The methanization sector through its instruments. Understanding the multi-scale articulation of sectoral public policies
Antoine Bouzin  1@  
1 : Centre Émile Durkheim
CNRS, Sciences Po Bordeaux - Institut d'études politiques de Bordeaux, Université de Bordeaux (Bordeaux, France)

Since the mid-2010s, we've seen the imposition of a new sectoral frame of reference (Jobert & Muller, 1987) at national level for the methanization field. The dynamic of units injecting biomethane into networks, supported by both private stakeholders (agricultural worlds, gas network managers) and public stakeholders (central, territorial administrations) has in fact resulted in the imposition of a new chaining in the public policy statements in circulation (Zittoun, 2013).

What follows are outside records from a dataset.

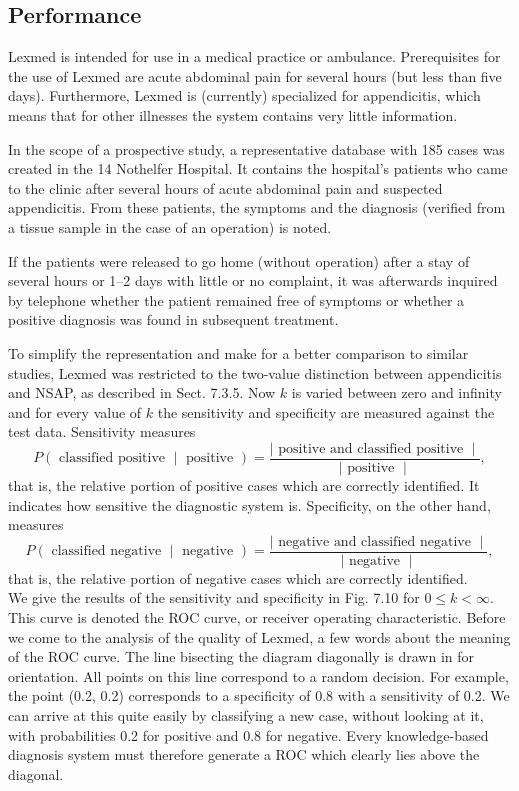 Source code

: \documentclass[10pt]{book}
\begin{document}
\subsection{Performance}
Lexmed is intended for use in a medical practice or ambulance. Prerequisites for the use of Lexmed are acute abdominal pain for several hours (but less than five days). Furthermore, Lexmed is (currently) specialized for appendicitis, which means that for other illnesses the system contains very little information.

In the scope of a prospective study, a representative database with 185 cases was created in the 14 Nothelfer Hospital. It contains the hospital's patients who came to the clinic after several hours of acute abdominal pain and suspected appendicitis. From these patients, the symptoms and the diagnosis (verified from a tissue sample in the case of an operation) is noted.

If the patients were released to go home (without operation) after a stay of several hours or 1--2 days with little or no complaint, it was afterwards inquired by telephone whether the patient remained free of symptoms or whether a positive diagnosis was found in subsequent treatment.

To simplify the representation and make for a better comparison to similar studies, Lexmed was restricted to the two-value distinction between appendicitis and NSAP, as described in Sect. 7.3.5. Now $k$ is varied between zero and infinity\\
and for every value of $k$ the sensitivity and specificity are measured against the test data. Sensitivity measures
\begin{equation*}
P(\text { classified positive } \mid \text { positive })=\frac{\mid \text { positive and classified positive } \mid}{\mid \text { positive } \mid}, \tag{7.16}
\end{equation*}
that is, the relative portion of positive cases which are correctly identified. It indicates how sensitive the diagnostic system is. Specificity, on the other hand, measures
\begin{equation*}
P(\text { classified negative } \mid \text { negative })=\frac{\mid \text { negative and classified negative } \mid}{\mid \text { negative } \mid}, \tag{7.17}
\end{equation*}
that is, the relative portion of negative cases which are correctly identified.\\
We give the results of the sensitivity and specificity in Fig. 7.10 for $0 \leq k<\infty$. This curve is denoted the ROC curve, or receiver operating characteristic. Before we come to the analysis of the quality of Lexmed, a few words about the meaning of the ROC curve. The line bisecting the diagram diagonally is drawn in for orientation. All points on this line correspond to a random decision. For example, the point (0.2, 0.2) corresponds to a specificity of 0.8 with a sensitivity of 0.2. We can arrive at this quite easily by classifying a new case, without looking at it, with probabilities 0.2 for positive and 0.8 for negative. Every knowledge-based diagnosis system must therefore generate a ROC which clearly lies above the diagonal.
\end{document}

This new chain presents methanization as a solution to the energy and climate problem of decarbonization, leaving aside other chains more focused on agro-ecological issues. Reduced in this way and placed in the category of renewable energy sectors, anaerobic digestion is governed by the instruments traditionally used in national public energy policies: feed-in tariffs, evaluation in terms of cost per MWh produced, 5- and 10-year planning, assignment of quantified production targets, and so on. However, the local deployment of units and the investment of local authorities and administrations are leading to the implementation of a reference framework for methanization, which is still sector-specific but territorialized. Other instruments are used locally - at regional and/or departmental level - to reorientate, adapt and tinker with the reference framework established at national level. In particular, these instruments aim to link methanization to other local problems: local economic and industrial development, local circulation of the economic value produced, stemming rural and agricultural desertification.